It was the main New Zealand transport route long before the arrival of trains and cars, and now a commuter ferry service is set to launch on the Waikato River offering Hamilton workers an alternative way to travel in and out of the city.
The 8km cruise from the Pukete jetty, to the CBD will take between 30 minutes and 50 minutes – depending on if you are travelling upstream or downstream – but there is no congestion, no traffic lights and no worries about finding a car park in the city.
Also, you can relax in the on-board cafe with a coffee on your morning commute or with a beer or wine as you head home in the evening.
“We want the Waikato River to become the main highway again,” says Darren Mills, the man behind the new ferry service, due to begin in August.
Mills operates the cruise company Waikato River Explorer and is the former manager of the river boat Waipa Delta.
The ferry service will run on a six-month trial to see if the passenger demand is there for it to continue.
“Some of the comments we have had from people is the trip is too long and the bus takes exactly the same time, but the bus has 27 stops and there is no cafe and bar on board,” Mills says
“The trip takes about 50 minutes from Pukete to the CBD, but on the way back it is quicker as the river flows north so only about half an hour on the way home.”
Mills says the Waikato Regional Council, which looks after Hamilton’s bus network has been very supportive of the project and is close to finalising a subsidy to enable the trial to run.
He says Hamilton City Council is assisting the service with facilities at Pukete jetty such as better lighting on the pedestrian bridge. The jetty is under the pedestrian bridge across the river which links Flagstaff with Totara Drive in Pukete.
If you cycle to the jetty you can also take your bike aboard the ferry Kiwi Cat into the city
The CBD jetty is on the river path behind the Waikato Museum in Victoria St.
The price per return run will be $15 casual. A monthly pass works out at $10 per return trip.
The departure times are yet to be set, but the service is expected to leave from Pukete around 7.30am, and the depart from the city will be 5.20pm arriving at 5:50pm.
“We have room to take up to eight bicycles on the boat as well so people can cycle down, catch the boat and then depart and cycle off to work again,” Mills said.
Mills says the service won’t be able to run beyond the trial period unless enough people are interested.

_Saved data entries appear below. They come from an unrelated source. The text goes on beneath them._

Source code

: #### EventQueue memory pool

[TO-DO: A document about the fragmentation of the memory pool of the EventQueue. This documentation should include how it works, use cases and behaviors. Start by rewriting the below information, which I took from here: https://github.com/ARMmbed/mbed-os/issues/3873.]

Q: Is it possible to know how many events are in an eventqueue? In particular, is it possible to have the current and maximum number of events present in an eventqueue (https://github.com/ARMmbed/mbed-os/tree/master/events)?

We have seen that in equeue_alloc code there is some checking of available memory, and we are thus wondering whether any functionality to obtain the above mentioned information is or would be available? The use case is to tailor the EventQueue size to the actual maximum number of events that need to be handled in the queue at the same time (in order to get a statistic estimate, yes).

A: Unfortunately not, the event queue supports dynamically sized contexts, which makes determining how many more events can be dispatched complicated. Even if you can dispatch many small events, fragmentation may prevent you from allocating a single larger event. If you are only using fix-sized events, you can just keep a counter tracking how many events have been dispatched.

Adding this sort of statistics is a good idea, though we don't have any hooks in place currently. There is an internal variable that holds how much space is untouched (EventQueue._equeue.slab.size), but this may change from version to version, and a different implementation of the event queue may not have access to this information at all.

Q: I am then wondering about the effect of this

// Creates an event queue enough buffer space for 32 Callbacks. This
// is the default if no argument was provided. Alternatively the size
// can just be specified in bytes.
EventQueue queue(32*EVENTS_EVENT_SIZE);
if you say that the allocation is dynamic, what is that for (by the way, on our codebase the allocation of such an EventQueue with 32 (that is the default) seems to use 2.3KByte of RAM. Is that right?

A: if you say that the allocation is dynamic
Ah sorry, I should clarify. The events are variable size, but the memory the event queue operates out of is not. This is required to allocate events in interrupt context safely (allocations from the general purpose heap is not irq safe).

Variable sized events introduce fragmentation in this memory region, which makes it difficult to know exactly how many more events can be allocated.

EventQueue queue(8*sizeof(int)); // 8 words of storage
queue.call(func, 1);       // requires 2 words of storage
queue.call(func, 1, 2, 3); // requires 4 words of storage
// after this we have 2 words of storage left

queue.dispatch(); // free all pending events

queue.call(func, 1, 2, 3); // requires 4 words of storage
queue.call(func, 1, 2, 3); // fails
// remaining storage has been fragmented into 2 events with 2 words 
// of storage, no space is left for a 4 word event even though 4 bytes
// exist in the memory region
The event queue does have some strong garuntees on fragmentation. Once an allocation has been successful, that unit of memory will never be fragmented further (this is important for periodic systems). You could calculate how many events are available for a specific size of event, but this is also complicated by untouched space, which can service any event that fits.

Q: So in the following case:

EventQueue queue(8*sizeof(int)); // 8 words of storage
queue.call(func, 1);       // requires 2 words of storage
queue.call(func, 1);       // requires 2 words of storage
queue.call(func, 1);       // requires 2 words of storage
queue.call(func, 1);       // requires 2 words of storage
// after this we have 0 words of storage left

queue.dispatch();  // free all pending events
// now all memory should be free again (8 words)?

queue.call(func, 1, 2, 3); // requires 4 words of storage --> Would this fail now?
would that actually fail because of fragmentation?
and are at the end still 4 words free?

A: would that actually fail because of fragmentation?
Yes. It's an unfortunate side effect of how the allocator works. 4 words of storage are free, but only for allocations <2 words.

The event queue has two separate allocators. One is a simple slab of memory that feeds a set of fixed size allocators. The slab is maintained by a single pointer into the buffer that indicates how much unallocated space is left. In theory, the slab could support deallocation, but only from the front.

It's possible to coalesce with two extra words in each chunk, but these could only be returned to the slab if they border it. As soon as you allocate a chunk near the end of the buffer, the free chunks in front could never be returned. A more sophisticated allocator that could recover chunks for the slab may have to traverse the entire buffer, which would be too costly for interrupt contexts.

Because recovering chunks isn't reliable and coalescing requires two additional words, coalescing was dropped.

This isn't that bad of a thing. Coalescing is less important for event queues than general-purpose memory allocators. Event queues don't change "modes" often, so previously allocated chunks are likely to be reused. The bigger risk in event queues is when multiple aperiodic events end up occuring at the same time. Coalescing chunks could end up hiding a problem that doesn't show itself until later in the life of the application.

So far more than a dozen people have an expressed an interest.
“If we get enough interest, we may be able to bring an extra vessel onto the service and operate up to four trips daily.”
He hopes in the future he will be able to operate a commuter service from north and south Hamilton, and further in the future he said that his service is being considered as a transport option for the Peacocke and Te Awa Lakes developments.
If the service is successful, it would mean that the Hamilton to Auckland corridor would have forms of transportation in both road, rail and on the river once again.